As filed with the Securities and Exchange Commission on November 13, 2012
UNITED STATES
SECURITIES AND EXCHANGE COMMISSION
Washington, D.C. 20549
FORM 8-A/A
(Amendment No. 3)
FOR REGISTRATION OF CERTAIN CLASSES OF SECURITIES
PURSUANT TO SECTION 12(B) OR 12(G) OF THE
SECURITIES EXCHANGE ACT OF 1934
STRATEGIC HOTELS & RESORTS, INC.
(Exact name of registrant as specified in its charter)
Maryland | 33-1082757 | |
(State or other jurisdiction of incorporation or organization) |
(I.R.S. Employer Identification No.) |
200 West Madison Street Suite 1700 Chicago, Illinois |
60606-3415 | |
(Address of Principal Executive Offices) | (Zip Code) |
Securities to be registered pursuant to Section 12(b) of the Act:
Title of each class to be so registered |
Name of each exchange on which each class is to be registered | |
Preferred Share Purchase Rights | New York Stock Exchange |
If this form relates to the registration of a class of securities pursuant to Section 12(b) of the Exchange Act and is effective pursuant to General Instruction A.(c), check the following box. þ
If this form relates to the registration of a class of securities pursuant to Section 12(g) of the Exchange Act and is effective pursuant to General Instruction A.(d), check the following box. ¨
Securities Act registration statement file number to which this form relates: None.

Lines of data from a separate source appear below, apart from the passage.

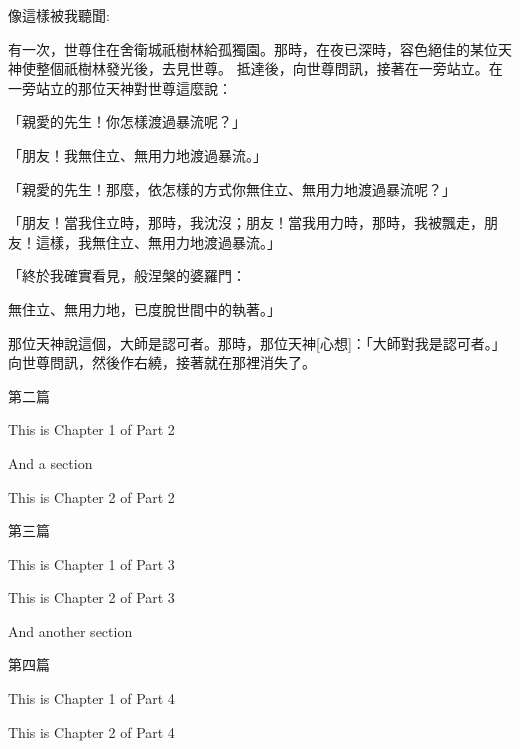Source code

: \documentclass[a5paper,12pt]{book}
\begin{document}


像這樣被我聽聞:

有一次，世尊住在舍衛城祇樹林給孤獨園。那時，在夜已深時，容色絕佳的某位天神使整個祇樹林發光後，去見世尊。
抵達後，向世尊問訊，接著在一旁站立。在一旁站立的那位天神對世尊這麼說：

「親愛的先生！你怎樣渡過暴流呢？」

「朋友！我無住立、無用力地渡過暴流。」

「親愛的先生！那麼，依怎樣的方式你無住立、無用力地渡過暴流呢？」

「朋友！當我住立時，那時，我沈沒；朋友！當我用力時，那時，我被飄走，朋友！這樣，我無住立、無用力地渡過暴流。」

「終於我確實看見，般涅槃的婆羅門：

無住立、無用力地，已度脫世間中的執著。」

那位天神說這個，大師是認可者。那時，那位天神[心想]：「大師對我是認可者。」向世尊問訊，然後作右繞，接著就在那裡消失了。

\clearpage

第二篇
This is Chapter 1 of Part 2
And a section
\clearpage
This is Chapter 2 of Part 2
\clearpage

第三篇
This is Chapter 1 of Part 3
\clearpage
This is Chapter 2 of Part 3
And another section
\clearpage
第四篇
This is Chapter 1 of Part 4
\clearpage
This is Chapter 2 of Part 4
\clearpage
\end{document}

Securities to be registered pursuant to Section 12(g) of the Act: None.
EXPLANATORY NOTE
This Amendment No. 3 to the Registration Statement on Form 8-A is being filed to amend the description of the securities registered pursuant to the Registration Statement on Form 8-A filed by Strategic Hotels & Resorts, Inc. (the Company) with the Securities and Exchange Commission on November 18, 2008, as amended on November 19, 2008 and November 25, 2009 (as so amended, the Form 8-A). The Form 8-A was filed with respect to the rights issued pursuant to the Rights Agreement, dated as of November 14, 2008, as amended on November 24, 2009 (as so amended, the Rights Agreement), between the Company and Mellon Investor Services LLC, as rights agent, pursuant to which the Company declared a dividend of one preferred share purchase right for each outstanding share of common stock, par value $.01 per share, of the Company. On November 12, 2012, the Rights Agreement was further amended pursuant to Amendment No. 2 to the Rights Agreement, dated as of November 12, 2012 (the Amendment), by and between the Company and Computershare Shareowner Services LLC (f/k/a Mellon Investor Services LLC), as rights agent, to extend the expiration date of the stockholder rights plan contemplated by the Rights Agreement and the rights issued thereunder. This Amendment No. 3 to the Registration Statement on Form 8-A is being filed to update the description of the rights registered pursuant to the Form 8-A based on the Amendment and to attach the Amendment as an exhibit.
PART I
INFORMATION REQUIRED IN THE REGISTRATION STATEMENT
Item 1. | Description of Registrants Securities to be Registered. |
The ninth paragraph of Item 1 of the Form 8-A is hereby amended and replaced in its entirety with the following:
The Rights were initially set to expire on November 30, 2009, unless earlier redeemed, or such later date as determined by the Board of Directors of the Company. On November 24, 2009, the Rights Agreement was amended pursuant to Amendment No. 1 to the Rights Agreement, dated as of November 24, 2009, by and between the Company and Mellon Investor Services LLC, as rights agent, in order to extend the expiration date of the Rights to November 30, 2012. On November 12, 2012, the Rights Agreement was further amended pursuant to Amendment No. 2 to the Rights Agreement, dated as of November 12, 2012 (the Amendment), by and between the Company and Computershare Shareowner Services LLC (f/k/a Mellon Investor Services LLC), as rights agent, to further extend the expiration date of the Rights. After giving effect to the Amendment, which was effective as of the close of business on November 12, 2012, the Rights will expire on November 30, 2013, unless the Rights are earlier redeemed or amended by the Board of Directors of the Company.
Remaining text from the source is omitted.